« On va organiser la plus belle Coupe de l’histoire. » Ce 13 octobre 2021, à Zurich (Suisse), Gianni Infantino plastronne en évoquant, devant les juges d’instruction français Marc Sommerer et Virginie Tilmont, la Coupe du monde 2022 de football au Qatar.

Pour le président italo-suisse de la Fédération internationale de football (FIFA), auditionné ce jour-là comme témoin par les magistrats chargés de l’information judiciaire ouverte en 2019 par le Parquet national financier (PNF), pour « corruption », sur l’attribution controversée du tournoi à l’émirat, ce premier Mondial organisé en automne sera l’occasion de voir des « joueurs au top de leur forme physique et pas épuisés après une longue saison ».

Dans son procès-verbal, dont Le Monde a pris connaissance, M. Infantino admet, devant les juges français, qu’il ne s’attendait « pas du tout » à ce que l’émirat remporte le scrutin d’attribution du Mondial organisé par la FIFA, le 2 décembre 2010. « J’avais été impressionné, le matin du vote, de la présentation du Qatar (…). Mais de là à gagner le droit d’organisation de la Coupe du monde, il y a un grand chemin à faire », concède celui qui était alors le bras droit, en tant que secrétaire général, de Michel Platini, le président de l’Union des associations européennes de football (UEFA) – ce dernier a été pointé du doigt par Sepp Blatter, l’ex-président de la FIFA, qui avait assuré, dans un entretien au Monde en novembre 2021, que, « sans l’intervention au dernier moment de Sarkozy sur Platini, le Qatar n’aurait jamais eu la Coupe du monde ».

« Pour moi, c’était évident qu’on ne pouvait pas jouer la Coupe du monde au Qatar en juin-juillet », reconnaît le dirigeant, tout en ajoutant que M. Platini, qui a révélé avoir voté, en tant que membre du comité exécutif de la FIFA, en faveur de l’émirat, « disait toujours qu’elle devait avoir lieu en hiver ». Et ce même si cette éventualité ne figurait pas dans le cahier des charges de la FIFA lors du scrutin d’attribution.

En début d’audition, M. Infantino jure ne pas avoir eu connaissance de faits de corruption ou d’actes déloyaux en lien avec l’attribution du Mondial 2022 au Qatar.

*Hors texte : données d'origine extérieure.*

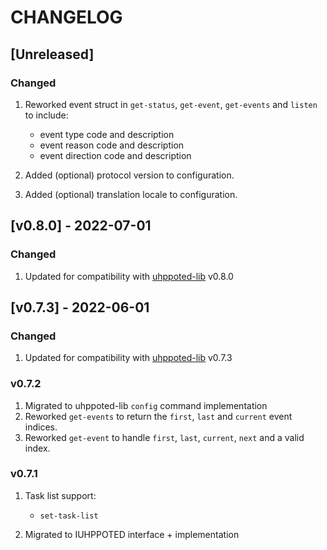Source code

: # CHANGELOG

## [Unreleased]

### Changed

1. Reworked event struct in `get-status`, `get-event`, `get-events` and `listen` to include:
   - event type code and description
   - event reason code and description
   - event direction code and description

2. Added (optional) protocol version to configuration.
3. Added (optional) translation locale to configuration.


## [v0.8.0] - 2022-07-01

### Changed
1. Updated for compatibility with [uhppoted-lib](https://github.com/uhppoted/uhppoted-lib) v0.8.0

## [v0.7.3] - 2022-06-01

### Changed
1. Updated for compatibility with [uhppoted-lib](https://github.com/uhppoted/uhppoted-lib) v0.7.3

### v0.7.2

1. Migrated to uhppoted-lib `config` command implementation
2. Reworked `get-events` to return the `first`, `last` and `current` event indices.
3. Reworked `get-event`  to handle `first`, `last`, `current`, `next` and a valid index.

### v0.7.1

1. Task list support:
   -  `set-task-list`

2. Migrated to IUHPPOTED interface + implementation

C’est sur le rôle présumé de son ancien patron à l’UEFA qu’Infantino a été principalement interrogé par les juges. Que savait-il des intentions de vote de l’ex-capitaine des Bleus et du déjeuner à l’Elysée, organisé le 23 novembre 2010, en présence de M. Platini, de l’émir du Qatar et de son premier ministre, et qui constitue, pour le PNF, un « tournant décisif » dans la campagne d’attribution du Mondial ? « Pas grand-chose », à en croire M. Infantino, adepte des réponses très courtes devant les juges – il était pourtant aux commandes de l’administration de l’UEFA pendant sept ans.